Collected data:

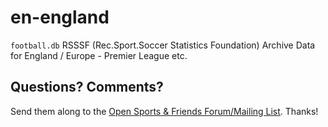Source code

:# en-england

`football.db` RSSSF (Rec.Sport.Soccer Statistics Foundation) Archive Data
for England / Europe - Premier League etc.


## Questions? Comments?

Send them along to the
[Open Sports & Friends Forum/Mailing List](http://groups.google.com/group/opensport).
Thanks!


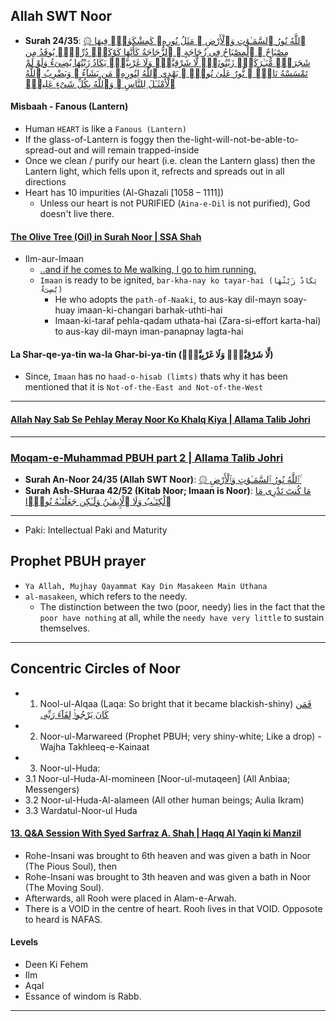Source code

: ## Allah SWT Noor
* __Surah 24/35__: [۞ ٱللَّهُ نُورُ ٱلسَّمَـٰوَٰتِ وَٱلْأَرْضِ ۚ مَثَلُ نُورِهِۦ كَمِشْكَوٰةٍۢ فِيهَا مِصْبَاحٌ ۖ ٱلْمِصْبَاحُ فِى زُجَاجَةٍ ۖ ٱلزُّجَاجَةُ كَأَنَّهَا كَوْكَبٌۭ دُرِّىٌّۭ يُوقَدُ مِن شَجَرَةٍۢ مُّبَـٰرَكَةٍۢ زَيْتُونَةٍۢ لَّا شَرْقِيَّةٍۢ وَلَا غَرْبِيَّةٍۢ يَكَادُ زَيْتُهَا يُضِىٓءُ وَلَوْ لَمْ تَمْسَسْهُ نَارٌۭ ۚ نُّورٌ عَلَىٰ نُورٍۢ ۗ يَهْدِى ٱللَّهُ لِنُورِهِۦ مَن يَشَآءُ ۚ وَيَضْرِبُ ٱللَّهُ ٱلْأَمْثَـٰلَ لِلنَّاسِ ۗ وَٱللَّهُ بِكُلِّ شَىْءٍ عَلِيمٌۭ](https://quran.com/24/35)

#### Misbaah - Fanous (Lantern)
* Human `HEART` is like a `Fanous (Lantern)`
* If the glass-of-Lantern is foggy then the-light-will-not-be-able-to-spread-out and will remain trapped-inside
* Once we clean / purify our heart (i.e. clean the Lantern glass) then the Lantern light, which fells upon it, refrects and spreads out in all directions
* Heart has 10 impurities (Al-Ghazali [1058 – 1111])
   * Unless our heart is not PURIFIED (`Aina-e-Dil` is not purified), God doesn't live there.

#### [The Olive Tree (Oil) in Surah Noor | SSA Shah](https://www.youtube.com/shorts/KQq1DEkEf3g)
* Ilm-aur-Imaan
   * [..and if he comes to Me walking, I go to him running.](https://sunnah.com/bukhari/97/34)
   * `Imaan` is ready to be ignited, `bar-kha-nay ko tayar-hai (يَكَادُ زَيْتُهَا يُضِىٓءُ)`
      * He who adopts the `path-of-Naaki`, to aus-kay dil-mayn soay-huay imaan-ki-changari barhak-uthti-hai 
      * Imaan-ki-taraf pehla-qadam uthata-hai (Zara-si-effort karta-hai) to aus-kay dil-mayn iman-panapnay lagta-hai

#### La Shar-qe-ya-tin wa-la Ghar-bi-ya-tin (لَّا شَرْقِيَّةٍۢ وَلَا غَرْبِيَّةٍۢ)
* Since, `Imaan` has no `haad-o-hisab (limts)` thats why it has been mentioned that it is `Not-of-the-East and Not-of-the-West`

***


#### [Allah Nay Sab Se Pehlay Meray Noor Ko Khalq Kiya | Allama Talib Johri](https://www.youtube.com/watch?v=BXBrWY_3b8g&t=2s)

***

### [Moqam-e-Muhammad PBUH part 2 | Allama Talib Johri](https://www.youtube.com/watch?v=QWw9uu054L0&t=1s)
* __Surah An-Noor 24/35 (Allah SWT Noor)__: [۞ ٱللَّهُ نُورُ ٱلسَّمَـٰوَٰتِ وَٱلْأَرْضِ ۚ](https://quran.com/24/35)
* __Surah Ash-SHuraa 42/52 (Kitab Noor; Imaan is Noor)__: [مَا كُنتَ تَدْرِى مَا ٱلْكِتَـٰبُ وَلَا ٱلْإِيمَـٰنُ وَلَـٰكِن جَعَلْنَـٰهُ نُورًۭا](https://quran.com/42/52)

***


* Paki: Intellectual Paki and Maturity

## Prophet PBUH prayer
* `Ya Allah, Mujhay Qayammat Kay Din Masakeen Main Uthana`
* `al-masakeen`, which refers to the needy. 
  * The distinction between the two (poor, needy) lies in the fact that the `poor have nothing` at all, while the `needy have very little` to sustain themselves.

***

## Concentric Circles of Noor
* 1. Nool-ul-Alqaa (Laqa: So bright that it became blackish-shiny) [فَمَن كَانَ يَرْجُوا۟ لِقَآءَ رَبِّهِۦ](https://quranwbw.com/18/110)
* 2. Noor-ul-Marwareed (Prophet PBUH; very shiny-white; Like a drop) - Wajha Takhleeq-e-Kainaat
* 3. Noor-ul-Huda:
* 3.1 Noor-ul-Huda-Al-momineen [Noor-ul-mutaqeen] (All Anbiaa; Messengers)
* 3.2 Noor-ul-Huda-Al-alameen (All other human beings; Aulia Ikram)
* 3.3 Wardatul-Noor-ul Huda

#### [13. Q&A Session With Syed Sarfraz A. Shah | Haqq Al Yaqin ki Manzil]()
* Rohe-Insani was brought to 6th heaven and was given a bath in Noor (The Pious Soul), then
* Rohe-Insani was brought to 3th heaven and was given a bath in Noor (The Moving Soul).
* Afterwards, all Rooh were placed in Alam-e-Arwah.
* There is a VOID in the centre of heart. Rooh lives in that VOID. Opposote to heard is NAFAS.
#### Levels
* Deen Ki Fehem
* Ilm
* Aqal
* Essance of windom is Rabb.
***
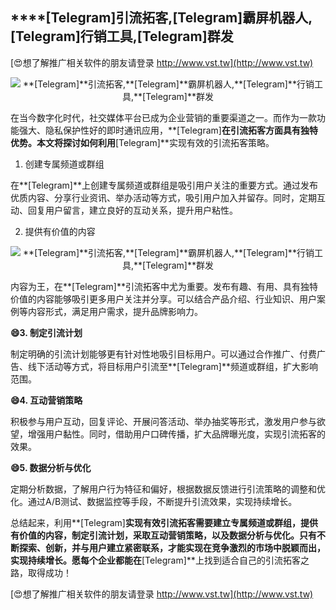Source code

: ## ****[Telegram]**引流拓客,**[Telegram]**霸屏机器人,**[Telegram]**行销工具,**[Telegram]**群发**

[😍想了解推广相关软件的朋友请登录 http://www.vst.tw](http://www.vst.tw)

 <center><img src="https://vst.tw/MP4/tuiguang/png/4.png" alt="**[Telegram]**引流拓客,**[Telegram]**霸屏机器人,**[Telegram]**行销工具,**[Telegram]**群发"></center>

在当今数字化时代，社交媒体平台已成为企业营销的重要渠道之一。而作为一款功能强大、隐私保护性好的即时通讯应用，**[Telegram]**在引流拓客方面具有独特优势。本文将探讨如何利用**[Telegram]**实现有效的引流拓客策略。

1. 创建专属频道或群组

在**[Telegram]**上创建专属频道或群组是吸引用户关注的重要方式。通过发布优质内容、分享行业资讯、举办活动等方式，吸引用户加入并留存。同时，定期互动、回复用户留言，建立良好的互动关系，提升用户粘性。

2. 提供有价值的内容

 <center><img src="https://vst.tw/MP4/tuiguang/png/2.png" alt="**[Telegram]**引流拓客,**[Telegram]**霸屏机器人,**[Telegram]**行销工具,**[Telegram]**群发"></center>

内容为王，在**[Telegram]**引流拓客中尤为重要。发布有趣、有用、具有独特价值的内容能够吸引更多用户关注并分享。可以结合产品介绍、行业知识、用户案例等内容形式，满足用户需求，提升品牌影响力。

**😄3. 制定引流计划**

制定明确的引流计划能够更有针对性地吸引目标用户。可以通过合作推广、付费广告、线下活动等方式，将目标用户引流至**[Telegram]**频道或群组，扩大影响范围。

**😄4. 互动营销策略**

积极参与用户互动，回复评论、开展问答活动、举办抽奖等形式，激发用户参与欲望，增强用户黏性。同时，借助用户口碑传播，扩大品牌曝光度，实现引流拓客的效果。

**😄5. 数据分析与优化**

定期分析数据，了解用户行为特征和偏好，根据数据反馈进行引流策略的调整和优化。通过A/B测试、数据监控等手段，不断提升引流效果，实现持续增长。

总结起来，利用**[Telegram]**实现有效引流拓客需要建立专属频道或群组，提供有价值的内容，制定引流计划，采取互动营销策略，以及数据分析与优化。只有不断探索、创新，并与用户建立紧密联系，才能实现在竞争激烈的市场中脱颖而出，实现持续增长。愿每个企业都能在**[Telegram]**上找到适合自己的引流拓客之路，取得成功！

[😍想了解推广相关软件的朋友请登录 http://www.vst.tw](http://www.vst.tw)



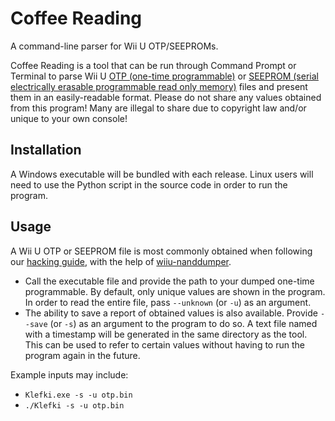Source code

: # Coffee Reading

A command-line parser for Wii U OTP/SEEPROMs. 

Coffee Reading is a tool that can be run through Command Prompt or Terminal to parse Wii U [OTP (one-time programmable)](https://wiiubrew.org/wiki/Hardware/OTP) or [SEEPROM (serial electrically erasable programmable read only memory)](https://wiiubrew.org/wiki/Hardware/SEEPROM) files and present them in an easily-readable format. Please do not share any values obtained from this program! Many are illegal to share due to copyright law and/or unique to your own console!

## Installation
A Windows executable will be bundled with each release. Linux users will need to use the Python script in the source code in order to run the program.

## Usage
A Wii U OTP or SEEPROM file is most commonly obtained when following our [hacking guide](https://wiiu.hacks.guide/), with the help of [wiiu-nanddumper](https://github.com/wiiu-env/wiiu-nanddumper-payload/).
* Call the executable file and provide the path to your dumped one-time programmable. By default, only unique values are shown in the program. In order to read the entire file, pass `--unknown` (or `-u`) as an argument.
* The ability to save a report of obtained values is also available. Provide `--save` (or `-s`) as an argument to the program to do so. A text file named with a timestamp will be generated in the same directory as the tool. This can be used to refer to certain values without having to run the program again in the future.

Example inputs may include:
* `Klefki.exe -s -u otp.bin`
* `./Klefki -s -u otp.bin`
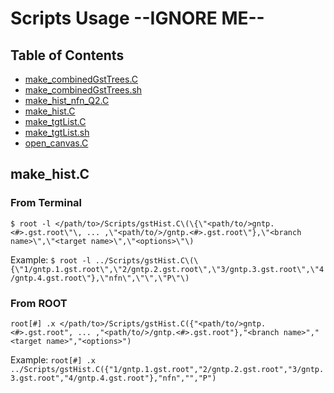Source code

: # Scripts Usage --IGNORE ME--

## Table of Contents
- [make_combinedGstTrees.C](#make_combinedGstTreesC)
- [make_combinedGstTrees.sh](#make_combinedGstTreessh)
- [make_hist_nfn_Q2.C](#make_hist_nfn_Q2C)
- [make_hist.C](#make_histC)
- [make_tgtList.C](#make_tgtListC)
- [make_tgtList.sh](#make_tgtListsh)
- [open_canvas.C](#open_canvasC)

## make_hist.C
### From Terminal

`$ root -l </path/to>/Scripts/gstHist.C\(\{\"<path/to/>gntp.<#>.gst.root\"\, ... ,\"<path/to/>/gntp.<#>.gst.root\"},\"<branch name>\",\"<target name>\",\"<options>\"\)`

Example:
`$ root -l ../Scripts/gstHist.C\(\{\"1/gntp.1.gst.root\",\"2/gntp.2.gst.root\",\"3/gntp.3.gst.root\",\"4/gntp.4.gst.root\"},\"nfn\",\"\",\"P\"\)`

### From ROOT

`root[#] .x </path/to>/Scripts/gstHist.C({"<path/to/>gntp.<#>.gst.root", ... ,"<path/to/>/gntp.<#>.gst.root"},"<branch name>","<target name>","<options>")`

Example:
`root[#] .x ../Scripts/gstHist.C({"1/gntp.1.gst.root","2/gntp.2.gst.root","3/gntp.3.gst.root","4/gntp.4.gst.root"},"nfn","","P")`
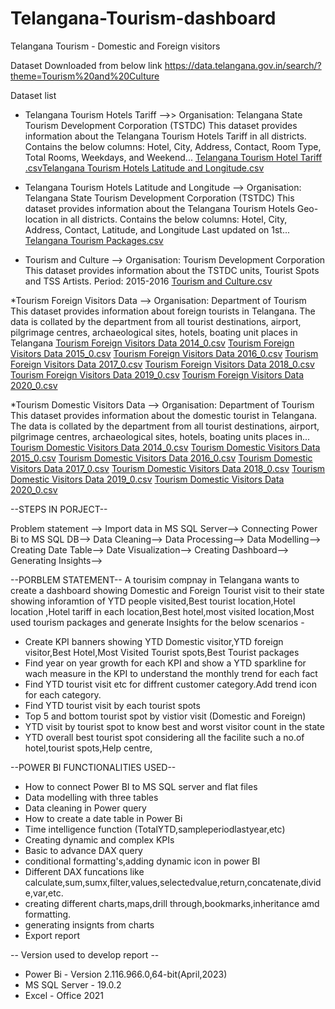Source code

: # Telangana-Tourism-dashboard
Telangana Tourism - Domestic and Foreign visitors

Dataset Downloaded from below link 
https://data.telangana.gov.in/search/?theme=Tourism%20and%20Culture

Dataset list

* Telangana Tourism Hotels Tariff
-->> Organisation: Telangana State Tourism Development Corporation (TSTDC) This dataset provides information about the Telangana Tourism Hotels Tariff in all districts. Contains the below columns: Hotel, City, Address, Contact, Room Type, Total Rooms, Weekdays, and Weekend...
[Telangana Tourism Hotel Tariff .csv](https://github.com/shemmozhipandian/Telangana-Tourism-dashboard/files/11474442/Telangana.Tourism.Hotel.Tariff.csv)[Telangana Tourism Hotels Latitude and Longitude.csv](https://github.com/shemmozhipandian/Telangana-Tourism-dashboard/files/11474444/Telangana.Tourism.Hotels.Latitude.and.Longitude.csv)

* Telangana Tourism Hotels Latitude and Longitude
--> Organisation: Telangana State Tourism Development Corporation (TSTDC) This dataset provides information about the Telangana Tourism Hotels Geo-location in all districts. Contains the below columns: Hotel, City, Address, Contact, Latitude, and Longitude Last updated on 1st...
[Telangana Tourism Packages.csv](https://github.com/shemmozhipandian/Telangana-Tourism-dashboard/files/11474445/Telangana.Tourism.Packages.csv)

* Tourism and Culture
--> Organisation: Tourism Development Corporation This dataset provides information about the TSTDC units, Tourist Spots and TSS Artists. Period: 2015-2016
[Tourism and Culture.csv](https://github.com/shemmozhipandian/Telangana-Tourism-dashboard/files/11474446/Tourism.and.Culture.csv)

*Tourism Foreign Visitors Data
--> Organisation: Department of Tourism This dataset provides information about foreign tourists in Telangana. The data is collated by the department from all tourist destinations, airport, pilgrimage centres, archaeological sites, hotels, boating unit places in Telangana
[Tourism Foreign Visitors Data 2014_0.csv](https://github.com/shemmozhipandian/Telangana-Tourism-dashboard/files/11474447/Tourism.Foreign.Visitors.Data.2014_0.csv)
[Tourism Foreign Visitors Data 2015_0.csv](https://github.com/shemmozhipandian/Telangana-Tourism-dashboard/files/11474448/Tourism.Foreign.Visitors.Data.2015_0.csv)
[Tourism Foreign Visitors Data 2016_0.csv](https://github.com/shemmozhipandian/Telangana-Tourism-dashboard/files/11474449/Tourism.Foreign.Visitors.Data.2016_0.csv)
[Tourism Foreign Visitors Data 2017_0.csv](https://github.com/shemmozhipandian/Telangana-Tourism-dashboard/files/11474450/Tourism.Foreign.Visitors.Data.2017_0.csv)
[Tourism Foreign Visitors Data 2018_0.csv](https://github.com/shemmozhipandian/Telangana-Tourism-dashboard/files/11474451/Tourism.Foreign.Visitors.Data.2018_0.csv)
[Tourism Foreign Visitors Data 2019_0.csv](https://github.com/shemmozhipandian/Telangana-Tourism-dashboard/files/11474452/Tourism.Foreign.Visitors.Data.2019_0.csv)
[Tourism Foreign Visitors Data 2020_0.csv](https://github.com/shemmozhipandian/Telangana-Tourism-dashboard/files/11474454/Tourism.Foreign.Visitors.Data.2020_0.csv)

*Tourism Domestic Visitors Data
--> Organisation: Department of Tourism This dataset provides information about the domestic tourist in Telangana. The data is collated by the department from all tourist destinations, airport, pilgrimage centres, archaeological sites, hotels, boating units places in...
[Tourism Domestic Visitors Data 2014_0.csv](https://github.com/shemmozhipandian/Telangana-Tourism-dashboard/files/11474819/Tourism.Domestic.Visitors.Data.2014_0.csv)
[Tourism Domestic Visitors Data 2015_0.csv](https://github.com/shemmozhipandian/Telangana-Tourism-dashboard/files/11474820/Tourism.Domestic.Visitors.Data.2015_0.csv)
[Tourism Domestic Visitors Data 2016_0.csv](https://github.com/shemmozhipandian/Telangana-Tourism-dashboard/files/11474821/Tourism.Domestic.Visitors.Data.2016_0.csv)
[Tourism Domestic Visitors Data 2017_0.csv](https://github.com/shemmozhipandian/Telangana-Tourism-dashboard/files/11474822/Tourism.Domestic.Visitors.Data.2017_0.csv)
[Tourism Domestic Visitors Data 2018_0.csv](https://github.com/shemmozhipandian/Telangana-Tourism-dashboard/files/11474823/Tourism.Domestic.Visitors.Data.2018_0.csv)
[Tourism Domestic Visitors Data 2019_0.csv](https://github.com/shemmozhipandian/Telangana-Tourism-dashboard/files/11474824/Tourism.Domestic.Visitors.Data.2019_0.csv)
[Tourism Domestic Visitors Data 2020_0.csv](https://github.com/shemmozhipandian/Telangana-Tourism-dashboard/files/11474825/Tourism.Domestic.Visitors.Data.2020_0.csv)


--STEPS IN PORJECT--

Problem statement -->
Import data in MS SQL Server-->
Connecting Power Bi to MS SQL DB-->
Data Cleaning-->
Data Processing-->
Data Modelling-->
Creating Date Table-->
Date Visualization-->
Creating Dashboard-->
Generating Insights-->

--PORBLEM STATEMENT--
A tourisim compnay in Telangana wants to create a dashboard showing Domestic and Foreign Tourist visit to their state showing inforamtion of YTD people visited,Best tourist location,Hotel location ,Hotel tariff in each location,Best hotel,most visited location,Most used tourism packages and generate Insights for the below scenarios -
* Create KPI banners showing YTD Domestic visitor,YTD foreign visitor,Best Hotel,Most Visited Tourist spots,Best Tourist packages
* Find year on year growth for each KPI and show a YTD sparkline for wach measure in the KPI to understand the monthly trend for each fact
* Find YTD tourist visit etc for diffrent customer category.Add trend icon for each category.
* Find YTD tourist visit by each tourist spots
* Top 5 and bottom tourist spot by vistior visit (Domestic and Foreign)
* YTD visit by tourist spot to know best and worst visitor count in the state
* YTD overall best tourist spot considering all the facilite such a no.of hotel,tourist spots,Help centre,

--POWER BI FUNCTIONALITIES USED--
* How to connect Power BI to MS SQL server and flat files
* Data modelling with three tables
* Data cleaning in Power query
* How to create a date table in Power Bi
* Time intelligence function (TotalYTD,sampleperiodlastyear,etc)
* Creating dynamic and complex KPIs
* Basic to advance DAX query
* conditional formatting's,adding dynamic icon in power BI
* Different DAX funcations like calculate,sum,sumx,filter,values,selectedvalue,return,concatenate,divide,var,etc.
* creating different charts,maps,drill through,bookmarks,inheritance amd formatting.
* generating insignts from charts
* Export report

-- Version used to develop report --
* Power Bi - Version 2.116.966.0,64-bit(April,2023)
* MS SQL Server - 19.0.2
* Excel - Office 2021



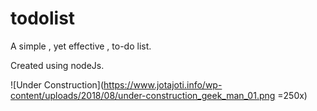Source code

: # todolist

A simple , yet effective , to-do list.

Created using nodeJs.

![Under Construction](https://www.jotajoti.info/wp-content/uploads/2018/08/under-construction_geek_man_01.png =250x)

Problem to solve:
From the data above, copy each line with the string "showing" in it.

Solution for this problem:
A tourisim compnay in Telangana wants to create a dashboard showing Domestic and Foreign Tourist visit to their state showing inforamtion of YTD people visited,Best tourist location,Hotel location ,Hotel tariff in each location,Best hotel,most visited location,Most used tourism packages and generate Insights for the below scenarios -
* Create KPI banners showing YTD Domestic visitor,YTD foreign visitor,Best Hotel,Most Visited Tourist spots,Best Tourist packages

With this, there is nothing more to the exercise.